- [Problem requirements] Take every line containing "name" from the material and copy it.

- [Supplied information]
*** Block opens ***
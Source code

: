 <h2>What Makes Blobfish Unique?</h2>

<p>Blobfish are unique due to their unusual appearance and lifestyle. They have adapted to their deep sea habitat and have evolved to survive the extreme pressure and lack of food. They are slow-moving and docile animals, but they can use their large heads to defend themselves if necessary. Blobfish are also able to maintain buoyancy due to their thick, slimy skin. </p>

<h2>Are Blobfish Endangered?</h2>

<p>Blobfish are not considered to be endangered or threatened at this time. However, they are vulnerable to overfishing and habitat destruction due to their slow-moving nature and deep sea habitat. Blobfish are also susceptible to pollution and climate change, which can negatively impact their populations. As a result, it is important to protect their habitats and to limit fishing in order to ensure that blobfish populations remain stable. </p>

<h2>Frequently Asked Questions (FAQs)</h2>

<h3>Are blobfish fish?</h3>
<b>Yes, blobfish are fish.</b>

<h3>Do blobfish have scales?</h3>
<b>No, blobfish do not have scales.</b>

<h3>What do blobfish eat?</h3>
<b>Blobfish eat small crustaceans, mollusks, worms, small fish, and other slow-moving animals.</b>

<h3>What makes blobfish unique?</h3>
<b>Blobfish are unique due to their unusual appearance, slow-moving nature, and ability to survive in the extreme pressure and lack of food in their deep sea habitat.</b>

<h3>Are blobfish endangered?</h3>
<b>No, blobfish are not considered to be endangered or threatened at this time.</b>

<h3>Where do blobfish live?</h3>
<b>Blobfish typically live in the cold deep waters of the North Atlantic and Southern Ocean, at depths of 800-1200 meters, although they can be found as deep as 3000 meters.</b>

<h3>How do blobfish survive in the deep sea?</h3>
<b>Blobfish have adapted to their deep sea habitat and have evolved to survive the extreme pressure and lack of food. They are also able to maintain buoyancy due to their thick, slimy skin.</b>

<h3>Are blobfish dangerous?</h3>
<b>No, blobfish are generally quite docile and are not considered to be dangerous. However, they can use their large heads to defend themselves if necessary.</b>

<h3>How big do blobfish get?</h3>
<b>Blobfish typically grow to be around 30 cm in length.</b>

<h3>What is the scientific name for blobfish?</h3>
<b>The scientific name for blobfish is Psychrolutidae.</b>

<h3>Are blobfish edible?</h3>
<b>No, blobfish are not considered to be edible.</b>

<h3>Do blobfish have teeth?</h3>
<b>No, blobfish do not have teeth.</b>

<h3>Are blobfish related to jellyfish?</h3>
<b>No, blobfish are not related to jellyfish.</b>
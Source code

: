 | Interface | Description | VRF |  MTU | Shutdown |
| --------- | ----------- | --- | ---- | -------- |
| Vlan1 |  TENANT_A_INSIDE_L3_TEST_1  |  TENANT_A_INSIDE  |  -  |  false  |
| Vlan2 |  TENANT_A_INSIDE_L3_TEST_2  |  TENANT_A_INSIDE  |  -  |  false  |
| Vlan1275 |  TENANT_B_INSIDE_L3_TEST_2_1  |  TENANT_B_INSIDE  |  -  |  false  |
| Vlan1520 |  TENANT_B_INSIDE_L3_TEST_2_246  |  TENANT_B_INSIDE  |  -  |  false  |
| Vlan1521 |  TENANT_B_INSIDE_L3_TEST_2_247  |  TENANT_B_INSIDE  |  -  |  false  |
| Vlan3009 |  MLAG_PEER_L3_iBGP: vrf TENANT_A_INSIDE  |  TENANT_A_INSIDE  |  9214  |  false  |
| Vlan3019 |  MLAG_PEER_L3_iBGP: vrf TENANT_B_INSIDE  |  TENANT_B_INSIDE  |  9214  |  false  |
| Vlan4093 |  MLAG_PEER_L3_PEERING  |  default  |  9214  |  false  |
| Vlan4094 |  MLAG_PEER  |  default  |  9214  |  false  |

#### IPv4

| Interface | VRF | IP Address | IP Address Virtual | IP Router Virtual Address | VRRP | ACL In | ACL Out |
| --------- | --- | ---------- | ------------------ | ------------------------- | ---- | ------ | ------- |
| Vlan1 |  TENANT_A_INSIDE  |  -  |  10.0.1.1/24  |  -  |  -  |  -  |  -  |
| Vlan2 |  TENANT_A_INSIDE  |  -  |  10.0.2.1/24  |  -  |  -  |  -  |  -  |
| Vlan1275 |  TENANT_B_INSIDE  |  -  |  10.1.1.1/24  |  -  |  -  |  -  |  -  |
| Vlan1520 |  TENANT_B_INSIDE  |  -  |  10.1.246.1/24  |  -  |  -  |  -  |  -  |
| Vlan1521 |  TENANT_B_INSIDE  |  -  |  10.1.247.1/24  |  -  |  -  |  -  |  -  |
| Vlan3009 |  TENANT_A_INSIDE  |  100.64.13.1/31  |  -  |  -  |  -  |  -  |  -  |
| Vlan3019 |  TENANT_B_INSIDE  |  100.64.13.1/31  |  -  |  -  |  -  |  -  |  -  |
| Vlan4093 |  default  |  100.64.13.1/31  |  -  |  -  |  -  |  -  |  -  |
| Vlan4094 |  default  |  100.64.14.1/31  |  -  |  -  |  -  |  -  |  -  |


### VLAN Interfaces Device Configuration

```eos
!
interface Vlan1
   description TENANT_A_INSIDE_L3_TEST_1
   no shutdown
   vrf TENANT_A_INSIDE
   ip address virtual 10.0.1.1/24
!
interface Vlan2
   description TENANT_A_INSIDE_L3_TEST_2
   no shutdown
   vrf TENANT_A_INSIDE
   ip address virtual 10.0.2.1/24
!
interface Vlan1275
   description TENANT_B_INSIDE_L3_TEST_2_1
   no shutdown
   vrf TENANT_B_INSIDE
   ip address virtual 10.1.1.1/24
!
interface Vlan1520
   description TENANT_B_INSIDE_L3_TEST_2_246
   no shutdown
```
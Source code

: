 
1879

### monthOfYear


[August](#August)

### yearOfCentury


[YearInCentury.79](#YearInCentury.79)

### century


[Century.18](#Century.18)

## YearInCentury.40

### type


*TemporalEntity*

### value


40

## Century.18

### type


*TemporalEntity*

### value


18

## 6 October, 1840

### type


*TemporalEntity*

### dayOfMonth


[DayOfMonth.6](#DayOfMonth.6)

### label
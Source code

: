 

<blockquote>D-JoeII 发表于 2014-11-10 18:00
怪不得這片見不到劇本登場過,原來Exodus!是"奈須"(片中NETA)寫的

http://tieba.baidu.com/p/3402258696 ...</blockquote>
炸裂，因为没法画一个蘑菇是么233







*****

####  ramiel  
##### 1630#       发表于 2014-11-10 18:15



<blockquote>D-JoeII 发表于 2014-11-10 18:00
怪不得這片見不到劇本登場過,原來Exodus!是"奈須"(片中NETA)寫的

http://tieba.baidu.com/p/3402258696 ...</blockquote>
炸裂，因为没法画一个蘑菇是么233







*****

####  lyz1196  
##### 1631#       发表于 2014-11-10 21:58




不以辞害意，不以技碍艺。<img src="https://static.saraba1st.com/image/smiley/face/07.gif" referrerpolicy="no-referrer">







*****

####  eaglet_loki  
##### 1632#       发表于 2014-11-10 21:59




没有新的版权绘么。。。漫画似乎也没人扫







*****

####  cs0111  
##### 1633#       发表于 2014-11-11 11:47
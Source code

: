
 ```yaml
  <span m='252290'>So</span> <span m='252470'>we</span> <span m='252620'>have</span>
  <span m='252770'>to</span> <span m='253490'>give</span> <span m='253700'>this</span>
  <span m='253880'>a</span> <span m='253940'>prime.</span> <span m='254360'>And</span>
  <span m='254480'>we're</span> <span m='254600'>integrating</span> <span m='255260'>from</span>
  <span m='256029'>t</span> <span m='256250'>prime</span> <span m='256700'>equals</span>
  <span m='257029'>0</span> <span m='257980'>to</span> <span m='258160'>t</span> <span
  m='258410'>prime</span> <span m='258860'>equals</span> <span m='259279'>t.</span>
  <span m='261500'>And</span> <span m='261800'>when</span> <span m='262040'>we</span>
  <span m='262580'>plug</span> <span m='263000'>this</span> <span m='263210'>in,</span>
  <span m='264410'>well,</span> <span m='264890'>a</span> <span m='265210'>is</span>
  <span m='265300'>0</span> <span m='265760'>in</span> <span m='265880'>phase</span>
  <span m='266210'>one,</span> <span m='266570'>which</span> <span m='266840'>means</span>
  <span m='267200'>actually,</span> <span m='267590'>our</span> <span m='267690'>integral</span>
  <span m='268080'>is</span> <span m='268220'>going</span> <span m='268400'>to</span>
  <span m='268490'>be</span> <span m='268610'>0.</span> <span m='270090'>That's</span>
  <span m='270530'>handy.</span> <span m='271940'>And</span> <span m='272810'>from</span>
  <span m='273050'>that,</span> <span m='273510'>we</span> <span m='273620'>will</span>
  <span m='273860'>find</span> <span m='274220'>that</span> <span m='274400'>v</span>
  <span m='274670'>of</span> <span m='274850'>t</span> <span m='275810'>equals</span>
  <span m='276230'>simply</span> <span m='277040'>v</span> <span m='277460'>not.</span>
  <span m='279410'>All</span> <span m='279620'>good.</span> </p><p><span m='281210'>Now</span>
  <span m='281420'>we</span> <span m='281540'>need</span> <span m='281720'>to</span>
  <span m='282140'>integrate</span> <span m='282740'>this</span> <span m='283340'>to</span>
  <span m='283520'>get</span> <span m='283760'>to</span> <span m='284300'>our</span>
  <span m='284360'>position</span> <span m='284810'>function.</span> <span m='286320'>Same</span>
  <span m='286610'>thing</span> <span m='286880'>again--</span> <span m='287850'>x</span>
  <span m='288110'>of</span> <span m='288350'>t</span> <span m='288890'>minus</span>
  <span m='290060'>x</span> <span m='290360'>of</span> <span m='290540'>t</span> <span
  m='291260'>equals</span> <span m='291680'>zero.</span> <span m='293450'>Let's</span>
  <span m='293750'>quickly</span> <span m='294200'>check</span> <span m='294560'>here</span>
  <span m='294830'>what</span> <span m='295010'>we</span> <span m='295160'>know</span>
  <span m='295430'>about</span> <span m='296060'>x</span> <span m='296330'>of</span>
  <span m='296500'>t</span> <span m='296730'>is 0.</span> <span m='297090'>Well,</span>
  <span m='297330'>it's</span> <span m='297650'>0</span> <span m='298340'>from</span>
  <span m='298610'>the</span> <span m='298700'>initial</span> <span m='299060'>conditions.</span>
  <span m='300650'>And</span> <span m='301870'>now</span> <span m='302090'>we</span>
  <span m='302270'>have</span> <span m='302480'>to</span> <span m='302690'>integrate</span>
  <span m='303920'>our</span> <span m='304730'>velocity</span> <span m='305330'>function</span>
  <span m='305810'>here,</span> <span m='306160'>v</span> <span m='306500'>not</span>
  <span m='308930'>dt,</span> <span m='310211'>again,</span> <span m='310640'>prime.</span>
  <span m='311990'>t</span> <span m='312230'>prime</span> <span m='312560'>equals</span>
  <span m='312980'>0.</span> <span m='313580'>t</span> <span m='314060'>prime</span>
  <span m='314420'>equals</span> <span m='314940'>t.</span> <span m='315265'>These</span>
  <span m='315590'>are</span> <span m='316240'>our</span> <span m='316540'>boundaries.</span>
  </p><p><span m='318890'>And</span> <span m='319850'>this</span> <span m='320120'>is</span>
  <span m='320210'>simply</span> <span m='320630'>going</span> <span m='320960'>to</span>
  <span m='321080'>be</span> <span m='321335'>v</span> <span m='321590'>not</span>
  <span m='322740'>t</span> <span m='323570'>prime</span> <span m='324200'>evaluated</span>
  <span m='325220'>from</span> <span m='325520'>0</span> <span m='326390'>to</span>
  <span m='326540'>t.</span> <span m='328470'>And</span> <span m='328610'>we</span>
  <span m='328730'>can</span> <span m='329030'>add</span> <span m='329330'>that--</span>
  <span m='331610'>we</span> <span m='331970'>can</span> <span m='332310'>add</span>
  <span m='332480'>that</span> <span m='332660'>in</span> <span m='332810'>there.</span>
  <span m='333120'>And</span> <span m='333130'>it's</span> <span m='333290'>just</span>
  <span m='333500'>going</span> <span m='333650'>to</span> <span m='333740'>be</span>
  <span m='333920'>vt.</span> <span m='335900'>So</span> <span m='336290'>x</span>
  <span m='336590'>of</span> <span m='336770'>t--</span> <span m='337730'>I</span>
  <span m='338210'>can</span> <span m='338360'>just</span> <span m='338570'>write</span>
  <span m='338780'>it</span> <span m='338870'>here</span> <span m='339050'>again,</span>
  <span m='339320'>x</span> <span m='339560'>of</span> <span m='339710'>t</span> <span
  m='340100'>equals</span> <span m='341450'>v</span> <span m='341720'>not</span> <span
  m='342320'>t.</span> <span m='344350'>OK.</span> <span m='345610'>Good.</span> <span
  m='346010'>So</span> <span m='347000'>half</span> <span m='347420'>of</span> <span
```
*** Block closes ***
- [Exercise response]
<h3>What is the scientific name for blobfish?</h3>
<b>The scientific name for blobfish is Psychrolutidae.</b>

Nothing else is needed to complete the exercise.